Chris Mooney-Singh Reviews S.K. Kelen

30 September 2013

Homer and the Epic Tradition of Suburbia

Like his hero, Homer Simpson – and tribe who have maintained longevity as TV’s epic representatives of suburban life – Kelen has been true to his style and interests from his very first chapbook The Gods Ash Their Cigarettes (1978).
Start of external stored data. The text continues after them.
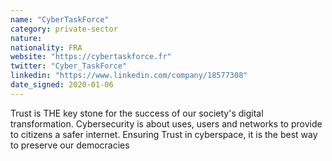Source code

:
 ```yaml
---
name: "CyberTaskForce"
category: private-sector
nature:
nationality: FRA
website: "https://cybertaskforce.fr"
twitter: "Cyber_TaskForce"
linkedin: "https://www.linkedin.com/company/18577308"
date_signed: 2020-01-06
---
```

Trust is THE key stone for the success of our society's digital transformation. Cybersecurity is about uses, users and networks to provide to citizens a safer internet. Ensuring Trust in cyberspace, it is the best way to preserve our democracies
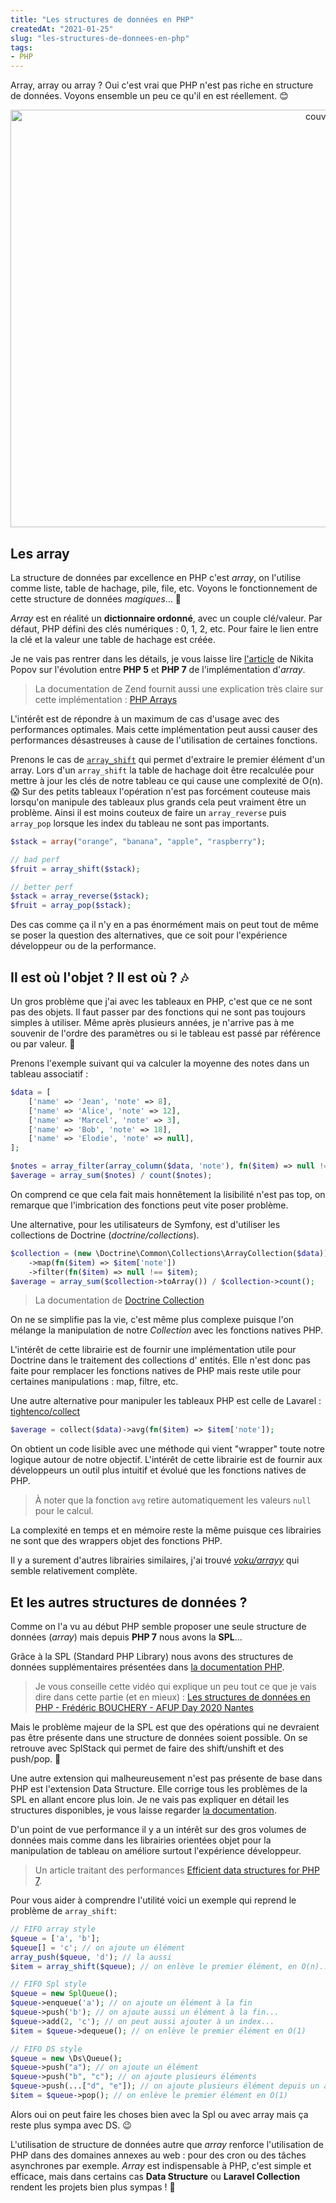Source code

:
 ```yaml
---
title: "Les structures de données en PHP"
createdAt: "2021-01-25"
slug: "les-structures-de-donnees-en-php"
tags:
- PHP
---
```


Array, array ou array ? Oui c'est vrai que PHP n'est pas riche en structure de données.
Voyons ensemble un peu ce qu'il en est réellement. 😊

<div style="text-align:center">
  <img src="/images/les-structures-de-donnees-en-php/cover.webp" width="1000px" height="668px" alt="couverture" />
</div>

## Les **array**

La structure de données par excellence en PHP c'est _array_, on l'utilise comme liste,
table de hachage, pile, file, etc. Voyons le fonctionnement de cette structure de données _magiques_... 🧐

_Array_ est en réalité un **dictionnaire ordonné**, avec un couple clé/valeur. Par défaut, PHP défini des clés
numériques : 0, 1, 2, etc.
Pour faire le lien entre la clé et la valeur une table de hachage est créée.

Je ne vais pas rentrer dans les détails, je vous laisse
lire <a rel="noreferrer noopener" target="_blank" href="http://nikic.github.io/2014/12/22/PHPs-new-hashtable-implementation.html">
l'article</a> de Nikita Popov
sur l'évolution entre **PHP 5** et **PHP 7** de l'implémentation d'_array_.

> La documentation de Zend fournit aussi une explication très claire sur cette
> implémentation : <a rel="noreferrer noopener" target="_blank" href="https://www.zend.com/php-arrays">PHP Arrays</a>

L'intérêt est de répondre à un maximum de cas d'usage avec des performances optimales.
Mais cette implémentation peut aussi causer des performances désastreuses à cause de l'utilisation de certaines
fonctions.

Prenons le cas
de <a rel="noreferrer noopener" target="_blank" href="https://www.php.net/manual/fr/function.array-shift.php">`array_shift`</a>
qui permet d'extraire le premier élément d'un array.
Lors d'un `array_shift` la table de hachage doit être recalculée pour mettre à jour les clés de notre tableau ce qui
cause une complexité de O(n). 😱
Sur des petits tableaux l'opération n'est pas forcément couteuse mais lorsqu'on manipule des tableaux plus grands cela
peut vraiment être un problème.
Ainsi il est moins couteux de faire un `array_reverse` puis `array_pop` lorsque les index du tableau ne sont pas
importants.

```php
$stack = array("orange", "banana", "apple", "raspberry");

// bad perf
$fruit = array_shift($stack);

// better perf
$stack = array_reverse($stack);
$fruit = array_pop($stack);
```

Des cas comme ça il n'y en a pas énormément mais on peut tout de même se poser la question des alternatives,
que ce soit pour l'expérience développeur ou de la performance.

## Il est où l'objet ? Il est où ? 🎶

Un gros problème que j'ai avec les tableaux en PHP, c'est que ce ne sont pas des objets. Il faut passer par des
fonctions
qui ne sont pas toujours simples à utiliser. Même après plusieurs années, je n'arrive pas à me souvenir de l'ordre des
paramètres
ou si le tableau est passé par référence ou par valeur. 😤

Prenons l'exemple suivant qui va calculer la moyenne des notes dans un tableau associatif :

```php
$data = [
    ['name' => 'Jean', 'note' => 8],
    ['name' => 'Alice', 'note' => 12],
    ['name' => 'Marcel', 'note' => 3],
    ['name' => 'Bob', 'note' => 18],
    ['name' => 'Elodie', 'note' => null],
];

$notes = array_filter(array_column($data, 'note'), fn($item) => null !== $item);
$average = array_sum($notes) / count($notes);
```

On comprend ce que cela fait mais honnêtement la lisibilité n'est pas top, on remarque que l'imbrication des fonctions
peut vite poser problème.

Une alternative, pour les utilisateurs de Symfony, est d'utiliser les collections de Doctrine (_doctrine/collections_).

```php
$collection = (new \Doctrine\Common\Collections\ArrayCollection($data))
    ->map(fn($item) => $item['note'])
    ->filter(fn($item) => null !== $item);
$average = array_sum($collection->toArray()) / $collection->count();
```

> La documentation
> de <a rel="noreferrer noopener" target="_blank" href="https://www.doctrine-project.org/projects/doctrine-collections/en/1.6/index.html">
> Doctrine Collection</a>

On ne se simplifie pas la vie, c'est même plus complexe puisque l'on mélange la manipulation de notre _Collection_ avec
les fonctions natives PHP.

L'intérêt de cette librairie est de fournir une implémentation utile pour Doctrine dans le traitement des collections d'
entités.
Elle n'est donc pas faite pour remplacer les fonctions natives de PHP mais reste utile pour certaines manipulations :
map, filtre, etc.

Une autre alternative pour manipuler les tableaux PHP est celle de
Lavarel : <a rel="noreferrer noopener" target="_blank" href="https://laravel.com/docs/8.x/collections">
tightenco/collect</a>

```php
$average = collect($data)->avg(fn($item) => $item['note']);
```

On obtient un code lisible avec une méthode qui vient "wrapper" toute notre logique autour de notre objectif.
L'intérêt de cette librairie est de fournir aux développeurs un outil plus intuitif et évolué que les fonctions natives
de PHP.

> À noter que la fonction `avg` retire automatiquement les valeurs `null` pour le calcul.

La complexité en temps et en mémoire reste la même puisque ces librairies ne sont que des wrappers objet des fonctions
PHP.

Il y a surement d'autres librairies similaires, j'ai
trouvé <a rel="noreferrer noopener" target="_blank" href="https://github.com/voku/Arrayy">_voku/arrayy_</a> qui semble
relativement complète.

## Et les autres structures de données ?

Comme on l'a vu au début PHP semble proposer une seule structure de données (_array_) mais depuis **PHP 7** nous avons
la **SPL**...

Grâce à la SPL (Standard PHP Library) nous avons des structures de données supplémentaires présentées
dans <a rel="noreferrer noopener" target="_blank" href="https://www.php.net/manual/fr/spl.datastructures.php">la
documentation PHP</a>.

> Je vous conseille cette vidéo qui explique un peu tout ce que je vais dire dans cette partie (et en
> mieux) : <a rel="noreferrer noopener" target="_blank" href="https://www.youtube.com/watch?v=tX1jbqnjrR0">Les structures
> de données en PHP - Frédéric BOUCHERY - AFUP Day 2020 Nantes</a>

Mais le problème majeur de la SPL est que des opérations qui ne devraient pas être présente dans une structure de
données soient possible.
On se retrouve avec SplStack qui permet de faire des shift/unshift et des push/pop. 🤨

Une autre extension qui malheureusement n'est pas présente de base dans PHP est l'extension Data Structure. Elle corrige
tous les problèmes de la SPL en allant encore plus loin.
Je ne vais pas expliquer en détail les structures disponibles, je vous laisse
regarder <a rel="noreferrer noopener" target="_blank" href="https://www.php.net/manual/fr/book.ds.php">la
documentation</a>.

D'un point de vue performance il y a un intérêt sur des gros volumes de données mais comme dans les librairies orientées
objet pour la manipulation de tableau on améliore surtout l'expérience développeur.

> Un article traitant des
> performances <a rel="noreferrer noopener" target="_blank" href="https://medium.com/@rtheunissen/efficient-data-structures-for-php-7-9dda7af674cd">
> Efficient data structures for PHP 7</a>.

Pour vous aider à comprendre l'utilité voici un exemple qui reprend le problème de `array_shift`:

```php
// FIFO array style
$queue = ['a', 'b'];
$queue[] = 'c'; // on ajoute un élément
array_push($queue, 'd'); // la aussi
$item = array_shift($queue); // on enlève le premier élément, en O(n)...

// FIFO Spl style
$queue = new SplQueue();
$queue->enqueue('a'); // on ajoute un élément à la fin
$queue->push('b'); // on ajoute aussi un élément à la fin...
$queue->add(2, 'c'); // on peut aussi ajouter à un index...
$item = $queue->dequeue(); // on enlève le premier élément en O(1)

// FIFO DS style
$queue = new \Ds\Queue();
$queue->push("a"); // on ajoute un élément
$queue->push("b", "c"); // on ajoute plusieurs éléments
$queue->push(...["d", "e"]); // on ajoute plusieurs élément depuis un array
$item = $queue->pop(); // on enlève le premier élément en O(1)
```

Alors oui on peut faire les choses bien avec la Spl ou avec array mais ça reste plus sympa avec DS. 😉

L'utilisation de structure de données autre que _array_ renforce l'utilisation de PHP dans des domaines annexes au web :
pour des cron ou des tâches asynchrones par exemple. _Array_ est indispensable à PHP, c'est simple et efficace, mais
dans certains
cas **Data Structure** ou **Laravel Collection** rendent les projets bien plus sympas ! 🥳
In that doggy-poet post-romantic suburban universe, Kelen himself posed the relevance question:

How long do you think it will take
before people will be reading poems
rather than newspapers? (‘The Spheres’)

With the benefit of Hund-sight, the more relevant question now is perhaps whether people will be reading much, or anything?

Poetry and its occasional lucky dip winner-poets have so far been cannily prescient, which is the reasoning behind Ezra Pound’s statement “Literature is news that STAYS news” (1934) and that ‘artists are the antennae of the race.” (1967). Do we still believe that? Am I waxing a little too grim? The optimism of Kelen’s work, in general, points to his overall belief in the longer lifespan of the poem as an artifact of history, despite his specificity with popular culture images.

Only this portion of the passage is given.